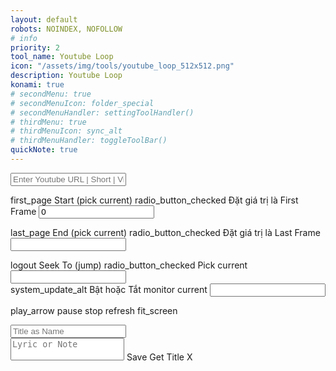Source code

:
 ```yaml
---
layout: default
robots: NOINDEX, NOFOLLOW
# info
priority: 2
tool_name: Youtube Loop
icon: "/assets/img/tools/youtube_loop_512x512.png"
description: Youtube Loop
konami: true
# secondMenu: true
# secondMenuIcon: folder_special
# secondMenuHandler: settingToolHandler()
# thirdMenu: true
# thirdMenuIcon: sync_alt
# thirdMenuHandler: toggleToolBar()
quickNote: true
---
```

<!-- https://developers.google.com/youtube/iframe_api_reference#Loading_a_Video_Player -->
<!-- https://developers.google.com/youtube/player_parameters#Parameters -->
<div class="w3-padding-24"></div>
<style>
/* scroll */
.scroll {
  max-height: 350px;
  overflow-y: scroll;
}
/* width */
.scroll::-webkit-scrollbar {
  width: 3px;
}
/* Track */
.scroll::-webkit-scrollbar-track {
  background: #f1f1f1; 
}
/* Handle */
.scroll::-webkit-scrollbar-thumb {
  background: #888; 
}
/* Handle on hover */
.scroll::-webkit-scrollbar-thumb:hover {
  background: #555; 
}
/* overide .tooltip */
.tooltip {
  border-bottom: none;
}
</style>

<label>
  <input type="text" class="DHInput" placeholder="Enter Youtube URL | Short | VideoId here..." id="urlInput" onchange="onChangeUrlInput()">
</label>

<div class="w3-cell-row">
  <div class="w3-container w3-cell w3-mobile">
    <div id="ytplayer"></div>
    <div id="listFilesContainer" class="w3-padding w3-margin-top w3-margin-right w3-card scroll"></div>
  </div><!-- END: LEFT SECTION (youtube) -->
  <div class="w3-container w3-cell w3-mobile">
    <div class="w3-row">
      <div class="w3-col s6">
        <p>
          <span class="tooltip">
            <span class="material-icons w3-button" onclick="pickStart()">first_page</span>
            <span class="tooltiptext">Start (pick current)</span>
          </span>
          <span class="tooltip">
            <span class="material-icons w3-button" onclick="clearToBegin()">radio_button_checked</span>
            <span class="tooltiptext">Đặt giá trị là First Frame</span>
          </span>
          <input class="w3-input" type="number" id="inputStart" value="0" onchange="onChangeInputParams('start', this)">
        </p>
      </div>
      <div class="w3-col s6">
        <p>
          <span class="tooltip">
            <span class="material-icons w3-button" onclick="pickEnd()">last_page</span>
            <span class="tooltiptext">End (pick current)</span>
          </span>
          <span class="tooltip">
            <span class="material-icons w3-button" onclick="clearToEnd()">radio_button_checked</span>
            <span class="tooltiptext">Đặt giá trị là Last Frame</span>
          </span>
          <input class="w3-input" type="number" id="inputEnd" onchange="onChangeInputParams('end', this)">
        </p>
      </div>
    </div><!-- END: Pick Start-End Section -->
    <div class="w3-row">
      <div class="w3-col s6">
        <span class="tooltip">
          <span class="material-icons w3-button" onclick="seekTo()">logout</span>
          <span class="tooltiptext">Seek To (jump)</span>
        </span>
        <span class="tooltip">
          <span class="material-icons w3-button" onclick="pickSeekCurrent()">radio_button_checked</span>
          <span class="tooltiptext">Pick current</span>
        </span>
        <input class="w3-input" type="number" id="inputSeekTo" onchange="onChangeInputParams('seek', this)">
      </div>
      <div class="w3-col s6">
        <span class="tooltip">
          <span class="material-icons w3-button" onclick="onOffTimeMonitor()">system_update_alt</span>
          <span class="tooltiptext">Bật hoặc Tắt monitor current</span>
        </span>
        <input class="w3-input" type="number" id="inputSeekTo_auto">
      </div>
    </div><!-- END: Pick Jump-Auto pick jump Section -->
    <div>
      <p>
        <span class="material-icons w3-button" onclick="playVideo()">play_arrow</span>
        <span class="material-icons w3-button" onclick="pauseVideo()">pause</span>
        <span class="material-icons w3-button" onclick="stopVideo()">stop</span>
        <span class="material-icons w3-button" onclick="seekToStart()">refresh</span>
        <span class="material-icons w3-button" onclick="fullscreenPlayer()">fit_screen</span></p>
        <p id="playbackRatesContainer"></p>
      <p>
        <input class="w3-input" placeholder="Title as Name" id="saveName"><br>
        <textarea class="w3-input" style="resize:none" placeholder="Lyric or Note" id="saveLyricNote"></textarea>
        <label class="w3-btn w3-border w3-margin-top" onclick="fmCreateNew()">Save</label>
        <label class="w3-btn w3-border w3-margin-top" onclick="getTitleVideo()">Get Title</label>
        <label class="w3-btn w3-border w3-margin-top" onclick="clearDescInput()">X</label>
      </p>
      <p>
        <span id="lyricNoteOut"></span>
      </p>
    </div>
  </div><!-- END: RIGHT SECTION (controls) -->
</div>
<script src="/tools/youtubeloop/youtubeloop.js"></script>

────────────────

**Directions**
Without the pictures, reproduce every line of the records above exactly.

**Solution to this task**
Source code

:
 ```yaml
---
layout: default
robots: NOINDEX, NOFOLLOW
# info
priority: 2
tool_name: Youtube Loop
icon: "/assets/img/tools/youtube_loop_512x512.png"
description: Youtube Loop
konami: true
# secondMenu: true
# secondMenuIcon: folder_special
# secondMenuHandler: settingToolHandler()
# thirdMenu: true
# thirdMenuIcon: sync_alt
# thirdMenuHandler: toggleToolBar()
quickNote: true
---
```

<!-- https://developers.google.com/youtube/iframe_api_reference#Loading_a_Video_Player -->
<!-- https://developers.google.com/youtube/player_parameters#Parameters -->
<div class="w3-padding-24"></div>
<style>
/* scroll */
.scroll {
  max-height: 350px;
  overflow-y: scroll;
}
/* width */
.scroll::-webkit-scrollbar {
  width: 3px;
}
/* Track */
.scroll::-webkit-scrollbar-track {
  background: #f1f1f1; 
}
/* Handle */
.scroll::-webkit-scrollbar-thumb {
  background: #888; 
}
/* Handle on hover */
.scroll::-webkit-scrollbar-thumb:hover {
  background: #555; 
}
/* overide .tooltip */
.tooltip {
  border-bottom: none;
}
</style>

<label>
  <input type="text" class="DHInput" placeholder="Enter Youtube URL | Short | VideoId here..." id="urlInput" onchange="onChangeUrlInput()">
</label>

<div class="w3-cell-row">
  <div class="w3-container w3-cell w3-mobile">
    <div id="ytplayer"></div>
    <div id="listFilesContainer" class="w3-padding w3-margin-top w3-margin-right w3-card scroll"></div>
  </div><!-- END: LEFT SECTION (youtube) -->
  <div class="w3-container w3-cell w3-mobile">
    <div class="w3-row">
      <div class="w3-col s6">
        <p>
          <span class="tooltip">
            <span class="material-icons w3-button" onclick="pickStart()">first_page</span>
            <span class="tooltiptext">Start (pick current)</span>
          </span>
          <span class="tooltip">
            <span class="material-icons w3-button" onclick="clearToBegin()">radio_button_checked</span>
            <span class="tooltiptext">Đặt giá trị là First Frame</span>
          </span>
          <input class="w3-input" type="number" id="inputStart" value="0" onchange="onChangeInputParams('start', this)">
        </p>
      </div>
      <div class="w3-col s6">
        <p>
          <span class="tooltip">
            <span class="material-icons w3-button" onclick="pickEnd()">last_page</span>
            <span class="tooltiptext">End (pick current)</span>
          </span>
          <span class="tooltip">
            <span class="material-icons w3-button" onclick="clearToEnd()">radio_button_checked</span>
            <span class="tooltiptext">Đặt giá trị là Last Frame</span>
          </span>
          <input class="w3-input" type="number" id="inputEnd" onchange="onChangeInputParams('end', this)">
        </p>
      </div>
    </div><!-- END: Pick Start-End Section -->
    <div class="w3-row">
      <div class="w3-col s6">
        <span class="tooltip">
          <span class="material-icons w3-button" onclick="seekTo()">logout</span>
          <span class="tooltiptext">Seek To (jump)</span>
        </span>
        <span class="tooltip">
          <span class="material-icons w3-button" onclick="pickSeekCurrent()">radio_button_checked</span>
          <span class="tooltiptext">Pick current</span>
        </span>
        <input class="w3-input" type="number" id="inputSeekTo" onchange="onChangeInputParams('seek', this)">
      </div>
      <div class="w3-col s6">
        <span class="tooltip">
          <span class="material-icons w3-button" onclick="onOffTimeMonitor()">system_update_alt</span>
          <span class="tooltiptext">Bật hoặc Tắt monitor current</span>
        </span>
        <input class="w3-input" type="number" id="inputSeekTo_auto">
      </div>
    </div><!-- END: Pick Jump-Auto pick jump Section -->
    <div>
      <p>
        <span class="material-icons w3-button" onclick="playVideo()">play_arrow</span>
        <span class="material-icons w3-button" onclick="pauseVideo()">pause</span>
        <span class="material-icons w3-button" onclick="stopVideo()">stop</span>
        <span class="material-icons w3-button" onclick="seekToStart()">refresh</span>
        <span class="material-icons w3-button" onclick="fullscreenPlayer()">fit_screen</span></p>
        <p id="playbackRatesContainer"></p>
      <p>
        <input class="w3-input" placeholder="Title as Name" id="saveName"><br>
        <textarea class="w3-input" style="resize:none" placeholder="Lyric or Note" id="saveLyricNote"></textarea>
        <label class="w3-btn w3-border w3-margin-top" onclick="fmCreateNew()">Save</label>
        <label class="w3-btn w3-border w3-margin-top" onclick="getTitleVideo()">Get Title</label>
        <label class="w3-btn w3-border w3-margin-top" onclick="clearDescInput()">X</label>
      </p>
      <p>
        <span id="lyricNoteOut"></span>
      </p>
    </div>
  </div><!-- END: RIGHT SECTION (controls) -->
</div>
<script src="/tools/youtubeloop/youtubeloop.js"></script>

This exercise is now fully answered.